### Data to use
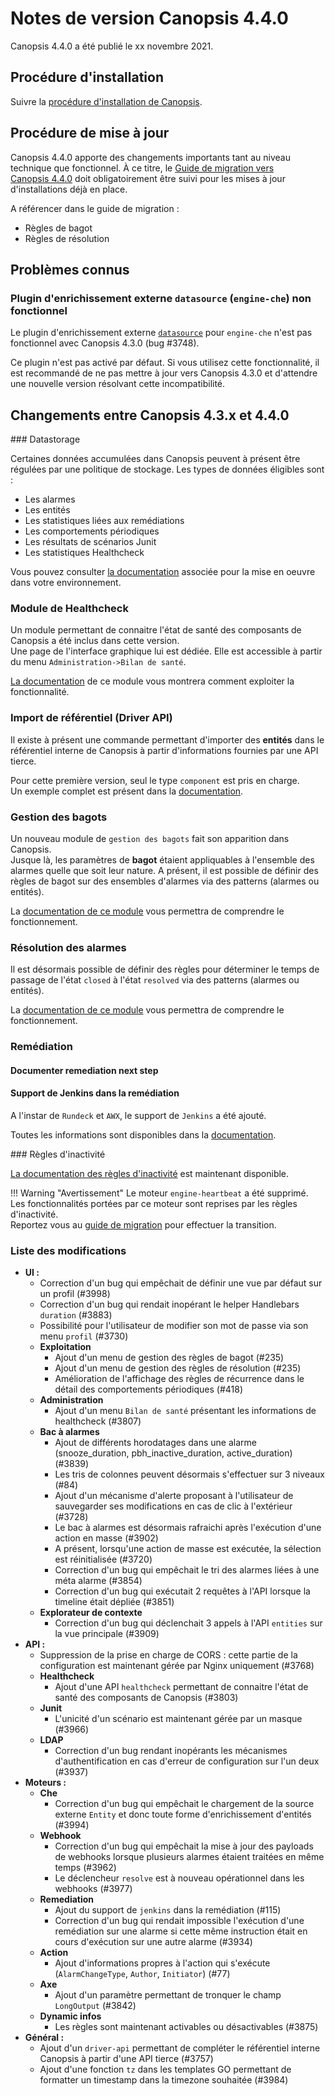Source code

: # Notes de version Canopsis 4.4.0

Canopsis 4.4.0 a été publié le xx novembre 2021.

## Procédure d'installation

Suivre la [procédure d'installation de Canopsis](../guide-administration/installation/index.md).

## Procédure de mise à jour

Canopsis 4.4.0 apporte des changements importants tant au niveau technique que fonctionnel. À ce titre, le [Guide de migration vers Canopsis 4.4.0](migration/migration-4.4.0.md) doit obligatoirement être suivi pour les mises à jour d'installations déjà en place.

A référencer dans le guide de migration :  

* Règles de bagot
* Règles de résolution


## Problèmes connus

### Plugin d'enrichissement externe `datasource` (`engine-che`) non fonctionnel

Le plugin d'enrichissement externe [`datasource`](../guide-administration/moteurs/moteur-che.md#activation-des-plugins-denrichissement-externe-datasource) pour `engine-che` n'est pas fonctionnel avec Canopsis 4.3.0 (bug #3748).

Ce plugin n'est pas activé par défaut. Si vous utilisez cette fonctionnalité, il est recommandé de ne pas mettre à jour vers Canopsis 4.3.0 et d'attendre une nouvelle version résolvant cette incompatibilité.

## Changements entre Canopsis 4.3.x et 4.4.0

### Datastorage

Certaines données accumulées dans Canopsis peuvent à présent être régulées par une politique de stockage. Les types de données éligibles sont :

* Les alarmes
* Les entités
* Les statistiques liées aux remédiations
* Les comportements périodiques
* Les résultats de scénarios Junit
* Les statistiques Healthcheck

Vous pouvez consulter [la documentation](../../guide-administration/stockage-donnees) associée pour la mise en oeuvre dans votre environnement.

### Module de Healthcheck

Un module permettant de connaitre l'état de santé des composants de Canopsis a été inclus dans cette version.  
Une page de l'interface graphique lui est dédiée. Elle est accessible à partir du menu `Administration->Bilan de santé`.  

[La documentation](../../guide-de-depannage/module-healthcheck) de ce module vous montrera comment exploiter la fonctionnalité.

### Import de référentiel (Driver API)

Il existe à présent une commande permettant d'importer des **entités** dans le référentiel interne de Canopsis à partir d'informations fournies par une API tierce.

Pour cette première version, seul le type `component` est pris en charge.  
Un exemple complet est présent dans la [documentation](../../interconnexions/drivers/driver-api).

### Gestion des bagots

Un nouveau module de `gestion des bagots` fait son apparition dans Canopsis.  
Jusque là, les paramètres de **bagot** étaient appliquables à l'ensemble des alarmes quelle que soit leur nature. A présent, il est possible de définir des règles de bagot sur des ensembles d'alarmes via des patterns (alarmes ou entités).

La [documentation de ce module](../../guide-utilisation/menu-exploitation/regles-bagot) vous permettra de comprendre le fonctionnement.

### Résolution des alarmes

Il est désormais possible de définir des règles pour déterminer le temps de passage de l'état `closed` à l'état `resolved` via des patterns (alarmes ou entités).

La [documentation de ce module](../../guide-utilisation/menu-exploitation/regles-resolution) vous permettra de comprendre le fonctionnement.

### Remédiation

#### Documenter remediation next step

#### Support de Jenkins dans la remédiation

A l'instar de `Rundeck` et `AWX`, le support de `Jenkins` a été ajouté.

Toutes les informations sont disponibles dans la [documentation](../../guide-administration/remediation/#jenkins).

### Règles d'inactivité

[La documentation des règles d'inactivité](../../guide-utilisation/menu-exploitation/regles-inactivite) est maintenant disponible.  

!!! Warning "Avertissement"
    Le moteur `engine-heartbeat` a été supprimé. Les fonctionnalités portées par ce moteur sont reprises par les règles d'inactivité.  
    Reportez vous au [guide de migration](migration/migration-4.4.0.md) pour effectuer la transition.


### Liste des modifications

*  **UI :**
    * Correction d'un bug qui empêchait de définir une vue par défaut sur un profil (#3998)
    * Correction d'un bug qui rendait inopérant le helper Handlebars `duration` (#3883)
    * Possibilité pour l'utilisateur de modifier son mot de passe via son menu `profil` (#3730)
    * **Exploitation**
        * Ajout d'un menu de gestion des règles de bagot (#235)
        * Ajout d'un menu de gestion des règles de résolution (#235)
        * Amélioration de l'affichage des règles de récurrence dans le détail des comportements périodiques (#418)
    * **Administration**
        * Ajout d'un menu `Bilan de santé` présentant les informations de healthcheck (#3807)
    * **Bac à alarmes**
        * Ajout de différents horodatages dans une alarme (snooze_duration, pbh_inactive_duration, active_duration) (#3839)
        * Les tris de colonnes peuvent désormais s'effectuer sur 3 niveaux (#84)
        * Ajout d'un mécanisme d'alerte proposant à l'utilisateur de sauvegarder ses modifications en cas de clic à l'extérieur (#3728)
        * Le bac à alarmes est désormais rafraichi après l'exécution d'une action en masse (#3902)
        * A présent, lorsqu'une action de masse est exécutée, la sélection est réinitialisée (#3720)
        * Correction d'un bug qui empêchait le tri des alarmes liées à une méta alarme (#3854)
        * Correction d'un bug qui exécutait 2 requêtes à l'API lorsque la timeline était dépliée (#3851)
    * **Explorateur de contexte**
        * Correction d'un bug qui déclenchait 3 appels à l'API `entities` sur la vue principale (#3909)
*  **API :**
    * Suppression de la prise en charge de CORS : cette partie de la configuration est maintenant gérée par Nginx uniquement (#3768)
    * **Healthcheck**
        * Ajout d'une API `healthcheck` permettant de connaitre l'état de santé des composants de Canopsis (#3803)
    * **Junit**
        * L'unicité d'un scénario est maintenant gérée par un masque (#3966)
    * **LDAP**
        * Correction d'un bug rendant inopérants les mécanismes d'authentification en cas d'erreur de configuration sur l'un deux (#3937)
*  **Moteurs :**
    * **Che**
        * Correction d'un bug qui empêchait le chargement de la source externe `Entity` et donc toute forme d'enrichissement d'entités (#3994)
    * **Webhook**
        * Correction d'un bug qui empêchait la mise à jour des payloads de webhooks lorsque plusieurs alarmes étaient traitées en même temps (#3962)
        * Le déclencheur `resolve` est à nouveau opérationnel dans les webhooks (#3977)
    * **Remediation**
        * Ajout du support de `jenkins` dans la remédiation (#115)
        * Correction d'un bug qui rendait impossible l'exécution d'une remédiation sur une alarme si cette même instruction était en cours d'exécution sur une autre alarme (#3934)
    * **Action**
        * Ajout d'informations propres à l'action qui s'exécute (`AlarmChangeType`, `Author`, `Initiator`) (#77)
    * **Axe**
        * Ajout d'un paramètre permettant de tronquer le champ `LongOutput` (#3842)
    * **Dynamic infos**
        * Les règles sont maintenant activables ou désactivables (#3875)
*  **Général :**
    * Ajout d'un `driver-api` permettant de compléter le référentiel interne Canopsis à partir d'une API tierce (#3757)
    * Ajout d'une fonction `tz` dans les templates GO permettant de formatter un timestamp dans la timezone souhaitée (#3984)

### What the exercise asks
Restate the material above word for word; pictures do not belong in the copy.

### Exercise result
Source code

: # Notes de version Canopsis 4.4.0

Canopsis 4.4.0 a été publié le xx novembre 2021.

## Procédure d'installation

Suivre la [procédure d'installation de Canopsis](../guide-administration/installation/index.md).

## Procédure de mise à jour

Canopsis 4.4.0 apporte des changements importants tant au niveau technique que fonctionnel. À ce titre, le [Guide de migration vers Canopsis 4.4.0](migration/migration-4.4.0.md) doit obligatoirement être suivi pour les mises à jour d'installations déjà en place.

A référencer dans le guide de migration :  

* Règles de bagot
* Règles de résolution


## Problèmes connus

### Plugin d'enrichissement externe `datasource` (`engine-che`) non fonctionnel

Le plugin d'enrichissement externe [`datasource`](../guide-administration/moteurs/moteur-che.md#activation-des-plugins-denrichissement-externe-datasource) pour `engine-che` n'est pas fonctionnel avec Canopsis 4.3.0 (bug #3748).

Ce plugin n'est pas activé par défaut. Si vous utilisez cette fonctionnalité, il est recommandé de ne pas mettre à jour vers Canopsis 4.3.0 et d'attendre une nouvelle version résolvant cette incompatibilité.

## Changements entre Canopsis 4.3.x et 4.4.0

### Datastorage

Certaines données accumulées dans Canopsis peuvent à présent être régulées par une politique de stockage. Les types de données éligibles sont :

* Les alarmes
* Les entités
* Les statistiques liées aux remédiations
* Les comportements périodiques
* Les résultats de scénarios Junit
* Les statistiques Healthcheck

Vous pouvez consulter [la documentation](../../guide-administration/stockage-donnees) associée pour la mise en oeuvre dans votre environnement.

### Module de Healthcheck

Un module permettant de connaitre l'état de santé des composants de Canopsis a été inclus dans cette version.  
Une page de l'interface graphique lui est dédiée. Elle est accessible à partir du menu `Administration->Bilan de santé`.  

[La documentation](../../guide-de-depannage/module-healthcheck) de ce module vous montrera comment exploiter la fonctionnalité.

### Import de référentiel (Driver API)

Il existe à présent une commande permettant d'importer des **entités** dans le référentiel interne de Canopsis à partir d'informations fournies par une API tierce.

Pour cette première version, seul le type `component` est pris en charge.  
Un exemple complet est présent dans la [documentation](../../interconnexions/drivers/driver-api).

### Gestion des bagots

Un nouveau module de `gestion des bagots` fait son apparition dans Canopsis.  
Jusque là, les paramètres de **bagot** étaient appliquables à l'ensemble des alarmes quelle que soit leur nature. A présent, il est possible de définir des règles de bagot sur des ensembles d'alarmes via des patterns (alarmes ou entités).

La [documentation de ce module](../../guide-utilisation/menu-exploitation/regles-bagot) vous permettra de comprendre le fonctionnement.

### Résolution des alarmes

Il est désormais possible de définir des règles pour déterminer le temps de passage de l'état `closed` à l'état `resolved` via des patterns (alarmes ou entités).

La [documentation de ce module](../../guide-utilisation/menu-exploitation/regles-resolution) vous permettra de comprendre le fonctionnement.

### Remédiation

#### Documenter remediation next step

#### Support de Jenkins dans la remédiation

A l'instar de `Rundeck` et `AWX`, le support de `Jenkins` a été ajouté.

Toutes les informations sont disponibles dans la [documentation](../../guide-administration/remediation/#jenkins).

### Règles d'inactivité

[La documentation des règles d'inactivité](../../guide-utilisation/menu-exploitation/regles-inactivite) est maintenant disponible.  

!!! Warning "Avertissement"
    Le moteur `engine-heartbeat` a été supprimé. Les fonctionnalités portées par ce moteur sont reprises par les règles d'inactivité.  
    Reportez vous au [guide de migration](migration/migration-4.4.0.md) pour effectuer la transition.


### Liste des modifications

*  **UI :**
    * Correction d'un bug qui empêchait de définir une vue par défaut sur un profil (#3998)
    * Correction d'un bug qui rendait inopérant le helper Handlebars `duration` (#3883)
    * Possibilité pour l'utilisateur de modifier son mot de passe via son menu `profil` (#3730)
    * **Exploitation**
        * Ajout d'un menu de gestion des règles de bagot (#235)
        * Ajout d'un menu de gestion des règles de résolution (#235)
        * Amélioration de l'affichage des règles de récurrence dans le détail des comportements périodiques (#418)
    * **Administration**
        * Ajout d'un menu `Bilan de santé` présentant les informations de healthcheck (#3807)
    * **Bac à alarmes**
        * Ajout de différents horodatages dans une alarme (snooze_duration, pbh_inactive_duration, active_duration) (#3839)
        * Les tris de colonnes peuvent désormais s'effectuer sur 3 niveaux (#84)
        * Ajout d'un mécanisme d'alerte proposant à l'utilisateur de sauvegarder ses modifications en cas de clic à l'extérieur (#3728)
        * Le bac à alarmes est désormais rafraichi après l'exécution d'une action en masse (#3902)
        * A présent, lorsqu'une action de masse est exécutée, la sélection est réinitialisée (#3720)
        * Correction d'un bug qui empêchait le tri des alarmes liées à une méta alarme (#3854)
        * Correction d'un bug qui exécutait 2 requêtes à l'API lorsque la timeline était dépliée (#3851)
    * **Explorateur de contexte**
        * Correction d'un bug qui déclenchait 3 appels à l'API `entities` sur la vue principale (#3909)
*  **API :**
    * Suppression de la prise en charge de CORS : cette partie de la configuration est maintenant gérée par Nginx uniquement (#3768)
    * **Healthcheck**
        * Ajout d'une API `healthcheck` permettant de connaitre l'état de santé des composants de Canopsis (#3803)
    * **Junit**
        * L'unicité d'un scénario est maintenant gérée par un masque (#3966)
    * **LDAP**
        * Correction d'un bug rendant inopérants les mécanismes d'authentification en cas d'erreur de configuration sur l'un deux (#3937)
*  **Moteurs :**
    * **Che**
        * Correction d'un bug qui empêchait le chargement de la source externe `Entity` et donc toute forme d'enrichissement d'entités (#3994)
    * **Webhook**
        * Correction d'un bug qui empêchait la mise à jour des payloads de webhooks lorsque plusieurs alarmes étaient traitées en même temps (#3962)
        * Le déclencheur `resolve` est à nouveau opérationnel dans les webhooks (#3977)
    * **Remediation**
        * Ajout du support de `jenkins` dans la remédiation (#115)
        * Correction d'un bug qui rendait impossible l'exécution d'une remédiation sur une alarme si cette même instruction était en cours d'exécution sur une autre alarme (#3934)
    * **Action**
        * Ajout d'informations propres à l'action qui s'exécute (`AlarmChangeType`, `Author`, `Initiator`) (#77)
    * **Axe**
        * Ajout d'un paramètre permettant de tronquer le champ `LongOutput` (#3842)
    * **Dynamic infos**
        * Les règles sont maintenant activables ou désactivables (#3875)
*  **Général :**
    * Ajout d'un `driver-api` permettant de compléter le référentiel interne Canopsis à partir d'une API tierce (#3757)
    * Ajout d'une fonction `tz` dans les templates GO permettant de formatter un timestamp dans la timezone souhaitée (#3984)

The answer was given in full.